Romanesco & Chickpea Salad

Amy
This Romanesco & Chickpea Salad is a vibrant celebration of textures and flavors that will brighten any meal. The crisp, fractal-like Romanesco pairs perfectly with creamy chickpeas, creating a satisfying bite every time.
Servings 0

Ingredients
  

Salad Ingredients

  • a few cups romanesco florettes
  • ½ cup chickpeas
  • ½ avocado, sliced
  • 2 tablespoons capers
  • 2 tablespoons chopped scallions
  • a handful sprouts
  • lemon zest
  • a few tablespoons chopped dill
  • optional: soft boiled or poached eggs
  • optional: slices of smoked salmon

Lemon-Dijon Dressing

  • 1 tablespoon olive oil
  • 2 tablespoons lemon juice
  • ½ tablespoon sherry or white wine vinegar
  • ½ teaspoon dijon
  • 1 garlic clove, smashed
  • salt, pepper

Instructions
 

  • Whisk dressing together, set aside. Remove the garlic clove before using.
  • Place the chickpeas in a bowl and toss with a bit of the dressing and an extra pinch of salt.
  • In a medium pot of boiling salted water, blanch the romanesco for 1 minute, transfer it to a bowl of ice water. Drain and set aside to dry on a towel. Sprinkle with a little salt.
  • Fill your pot with fresh water medium and heat the water to a gentle simmer (just below boiling).
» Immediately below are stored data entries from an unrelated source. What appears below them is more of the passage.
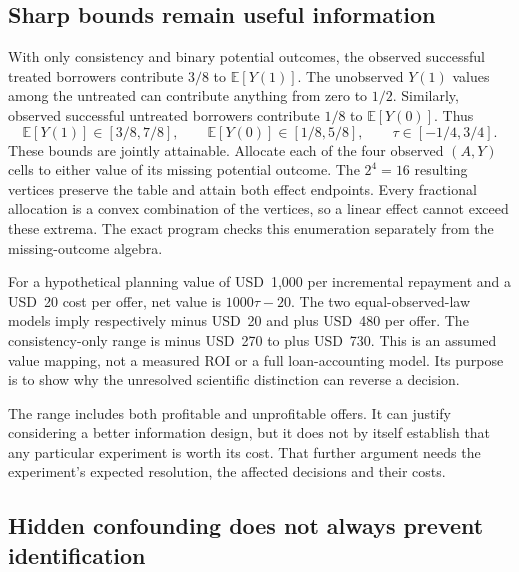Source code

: \subsection{Sharp bounds remain useful information}

With only consistency and binary potential outcomes, the observed successful
treated borrowers contribute $3/8$ to $\mathbb E[Y(1)]$. The unobserved
$Y(1)$ values among the untreated can contribute anything from zero to $1/2$.
Similarly, observed successful untreated borrowers contribute $1/8$ to
$\mathbb E[Y(0)]$. Thus
\[
 \mathbb E[Y(1)]\in[3/8,7/8],\qquad
 \mathbb E[Y(0)]\in[1/8,5/8],\qquad
 \tau\in[-1/4,3/4].
\]
These bounds are jointly attainable. Allocate each of the four observed
$(A,Y)$ cells to either value of its missing potential outcome. The $2^4=16$
resulting vertices preserve the table and attain both effect endpoints.
Every fractional allocation is a convex combination of the vertices, so a
linear effect cannot exceed these extrema. The exact program checks this
enumeration separately from the missing-outcome algebra.

For a hypothetical planning value of USD~1,000 per incremental repayment and
a USD~20 cost per offer, net value is $1000\tau-20$. The two equal-observed-law
models imply respectively minus USD~20 and plus USD~480 per offer. The
consistency-only range is minus USD~270 to plus USD~730. This is an assumed
value mapping, not a measured ROI or a full loan-accounting model. Its purpose
is to show why the unresolved scientific distinction can reverse a decision.

The range includes both profitable and unprofitable offers. It can justify
considering a better information design, but it does not by itself establish
that any particular experiment is worth its cost. That further argument needs
the experiment's expected resolution, the affected decisions and their costs.

\subsection{Hidden confounding does not always prevent identification}

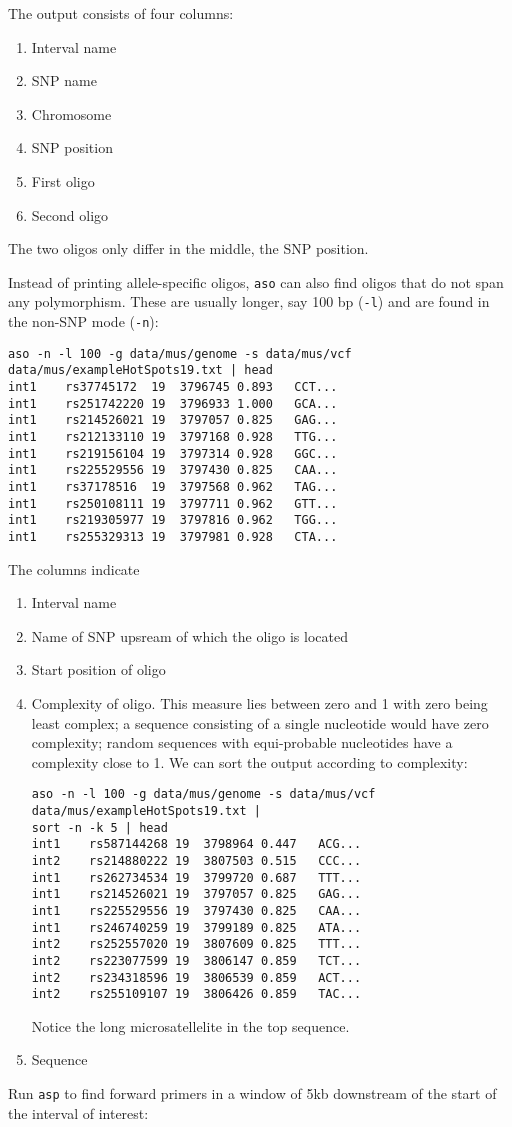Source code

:\documentclass{article}
\newcommand{\be}{\begin{enumerate}}
\newcommand{\ee}{\end{enumerate}}
\newcommand{\I}{\item}
\newcommand{\ty}{\texttt}
\begin{document}
The output consists of four columns:
\be
\I Interval name
\I SNP name
\I Chromosome
\I SNP position
\I First oligo
\I Second oligo
\ee
The two oligos only differ in the middle, the SNP position.
\I Instead of printing allele-specific oligos, \ty{aso} can also find
oligos that do not span any polymorphism. These are usually longer,
say 100 bp (\ty{-l}) and are found in the non-SNP mode (\ty{-n}):
\begin{verbatim}
aso -n -l 100 -g data/mus/genome -s data/mus/vcf data/mus/exampleHotSpots19.txt | head
int1	rs37745172	19	3796745	0.893	CCT...
int1	rs251742220	19	3796933	1.000	GCA...
int1	rs214526021	19	3797057	0.825	GAG...
int1	rs212133110	19	3797168	0.928	TTG...
int1	rs219156104	19	3797314	0.928	GGC...
int1	rs225529556	19	3797430	0.825	CAA...
int1	rs37178516	19	3797568	0.962	TAG...
int1	rs250108111	19	3797711	0.962	GTT...
int1	rs219305977	19	3797816	0.962	TGG...
int1	rs255329313	19	3797981	0.928	CTA...
\end{verbatim}
The columns indicate
\begin{enumerate}
\item Interval name
\item Name of SNP upsream of which the oligo is located
\item Start position of oligo
\item Complexity of oligo. This measure lies between zero and 1 with
  zero being least complex; a sequence consisting of a single
  nucleotide would have zero complexity; random sequences with
  equi-probable nucleotides have a complexity close to 1. We can sort
  the output according to complexity:
\begin{verbatim}
aso -n -l 100 -g data/mus/genome -s data/mus/vcf data/mus/exampleHotSpots19.txt | 
sort -n -k 5 | head
int1	rs587144268	19	3798964	0.447	ACG...
int2	rs214880222	19	3807503	0.515	CCC...
int1	rs262734534	19	3799720	0.687	TTT...
int1	rs214526021	19	3797057	0.825	GAG...
int1	rs225529556	19	3797430	0.825	CAA...
int1	rs246740259	19	3799189	0.825	ATA...
int2	rs252557020	19	3807609	0.825	TTT...
int2	rs223077599	19	3806147	0.859	TCT...
int2	rs234318596	19	3806539	0.859	ACT...
int2	rs255109107	19	3806426	0.859	TAC...
\end{verbatim}
Notice the long microsatellelite in the top sequence. 
\item Sequence
\end{enumerate}
\I Run \ty{asp} to find forward primers in a window of 5kb downstream
of the start of the interval of interest:
\end{document}
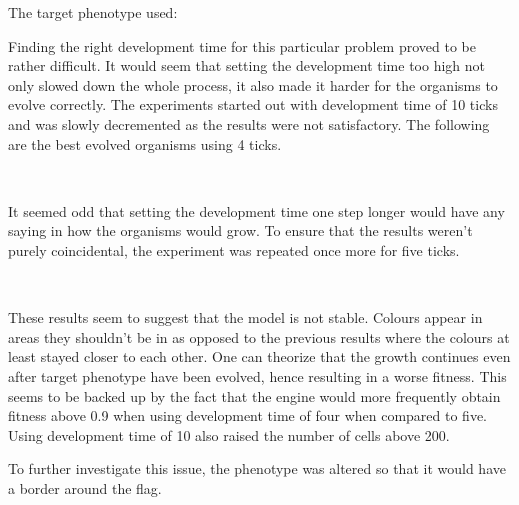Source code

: The target phenotype used:

\begin{center}\end{center}

Finding the right development time for this particular problem proved to be rather difficult. It would seem that setting the development time too high not only slowed down the whole process, it also made it harder for the organisms to evolve correctly. The experiments started out with development time of 10 ticks and was slowly decremented as the results were not satisfactory. The following are the best evolved organisms using 4 ticks.

\begin{center}
	~
	~
\end{center}

It seemed odd that setting the development time one step longer would have any saying in how the organisms would grow. To ensure that the results weren't purely coincidental, the experiment was repeated once more for five ticks.

\begin{center}
	~
	~
\end{center}

These results seem to suggest that the model is not stable. Colours appear in areas they shouldn't be in as opposed to the previous results where the colours at least stayed closer to each other. One can theorize that the growth continues even after target phenotype have been evolved, hence resulting in a worse fitness. This seems to be backed up by the fact that the engine would more frequently obtain fitness above 0.9 when using development time of four when compared to five. Using development time of 10 also raised the number of cells above 200.

To further investigate this issue, the phenotype was altered so that it would have a border around the flag.

\begin{center}\end{center}

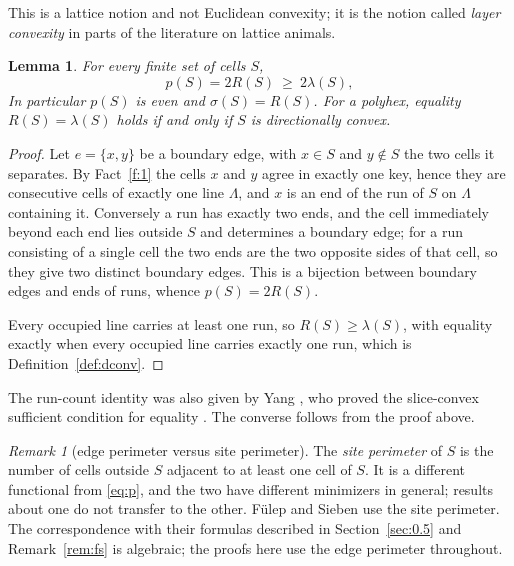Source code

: \documentclass[11pt]{article}
\theoremstyle{plain}
\newtheorem{lemma}[theorem]{Lemma}
\theoremstyle{definition}
\theoremstyle{remark}
\newtheorem{remark}[theorem]{Remark}
\begin{document}
This is a lattice notion and not Euclidean convexity; it is the notion called
\emph{layer convexity} in parts of the literature on lattice animals.

\begin{lemma}\label{lem:runs}
For every finite set of cells \(S\),
\begin{equation}\label{eq:pruns}
   p(S)=2R(S)\ \ge\ 2\lambda(S),
\end{equation}
In particular \(p(S)\) is even and
\(\sigma(S)=R(S)\). For a polyhex, equality \(R(S)=\lambda(S)\) holds if and only if
\(S\) is directionally convex.
\end{lemma}

\begin{proof}
Let \(e=\{x,y\}\) be a boundary edge, with \(x\in S\) and \(y\notin S\) the two cells it
separates. By Fact~\ref{f:1} the cells \(x\) and \(y\) agree in exactly one key, hence
they are consecutive cells of exactly one line \(\Lambda\), and \(x\) is an end of the run
of \(S\) on \(\Lambda\) containing it. Conversely a run has exactly two ends, and the cell
immediately beyond each end lies outside \(S\) and determines a boundary edge; for a run
consisting of a single cell the two ends are the two opposite sides of that cell, so they
give two distinct boundary edges. This is a bijection between boundary edges and ends of
runs, whence \(p(S)=2R(S)\).

Every occupied line carries at least one run, so \(R(S)\ge\lambda(S)\), with equality
exactly when every occupied line carries exactly one run, which is
Definition~\ref{def:dconv}.
\end{proof}
\noindent The run-count identity was also given by Yang \cite[Theorem~4]{Yang2002},
who proved the slice-convex sufficient condition for equality
\cite[Theorem~5]{Yang2002}. The converse follows from the proof above.


\begin{remark}[edge perimeter versus site perimeter]\label{rem:site}
The \emph{site perimeter} of $S$ is the number of cells outside $S$ adjacent to at
least one cell of $S$. It is a different functional from \eqref{eq:p}, and the two have
different minimizers in general; results about one do not transfer to the other.
F\"ulep and Sieben \cite{FulepSieben2010} use the site perimeter. The correspondence
with their formulas described in Section~\ref{sec:0.5} and Remark~\ref{rem:fs} is
algebraic; the proofs here use the edge perimeter throughout.
\end{remark}
\end{document}
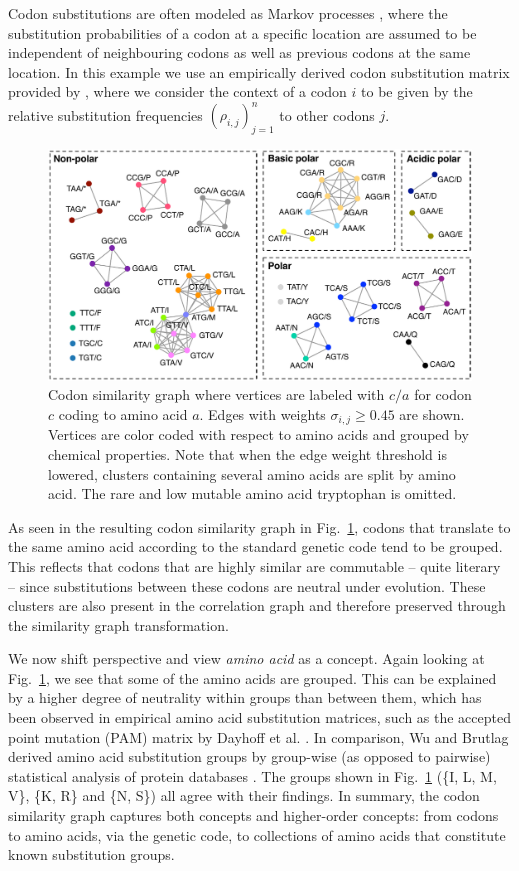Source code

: \documentclass{kais}
\newcommand{\rn}[1]{\rho_{#1}}
\newcommand{\sy}[1]{\sigma_{#1}}
\begin{document}
Codon substitutions are often modeled as Markov processes \cite{Anisimova09}, where the
substitution probabilities of a codon at a specific location are assumed to be independent of neighbouring codons as
well as previous codons at the same location. In this example we use an empirically derived codon substitution matrix 
provided by , where we consider the context of a codon $i$ to be given by the relative substitution frequencies
$(\rn{i,j})_{j=1}^n$ to other codons $j$.

\begin{figure}
\centerline{\includegraphics[width=0.9\columnwidth]{figures/codon-example.pdf}}
\caption{Codon similarity graph where vertices are labeled with $c/a$ for codon $c$ coding to amino acid $a$. Edges
with weights $\sy{i,j} \geq 0.45$ are shown. Vertices are color coded with respect to amino acids and grouped by
chemical properties. Note that when the edge weight threshold is lowered, clusters containing several amino acids are split by
amino acid. The rare and low mutable amino acid tryptophan is omitted. }
\label{fig:codons}
\end{figure}

As seen in the resulting codon similarity graph in Fig.\ \ref{fig:codons}, codons that translate to the same amino acid according
to the standard genetic code \cite{Nirenberg65} tend to be grouped. This reflects that codons that are highly similar
are commutable -- quite literary -- since substitutions between these codons are neutral under evolution. These clusters are also
present in the correlation graph and therefore preserved through the similarity graph transformation.

We now shift perspective and view \emph{amino acid} as a concept. Again looking at Fig.\ \ref{fig:codons},
we see that some of the amino acids are grouped. This can be explained by a higher degree of neutrality within groups
than between them, which has been observed in empirical amino acid substitution matrices, such as the accepted point
mutation (PAM) matrix by Dayhoff et al. \cite{Dayhoff78}. In comparison, Wu and Brutlag derived amino acid substitution
groups by group-wise (as opposed to pairwise) statistical analysis of protein databases \cite{Wu96}.  The groups shown
in Fig.\ \ref{fig:codons} (\{I, L, M, V\}, \{K, R\} and \{N, S\}) all agree with their findings. In summary, the codon similarity 
graph captures both concepts and higher-order concepts: from codons to amino acids, via the genetic code,
to collections of amino acids that constitute known substitution groups.
\end{document}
Use a slotted spoon to carefully drop the egg in and let it cook for 7-8 minutes. Remove and chill immediately in a bowl with ice water. Let the egg cool then slice off just a bit of the shell from the bottom of the egg. Take a regular spoon and carefully slide it in and around the egg to loosen it from the shell. (Repeat with however many eggs you want).
  • While you wait for your eggs to cook, toss the romanesco, chickpeas, capers, scallions, and dill together with the dressing.
  • Plate, then assemble the avocado, smoked salmon and eggs on top along with a handful of sprouts and some lemon zest. Taste and adjust seasonings.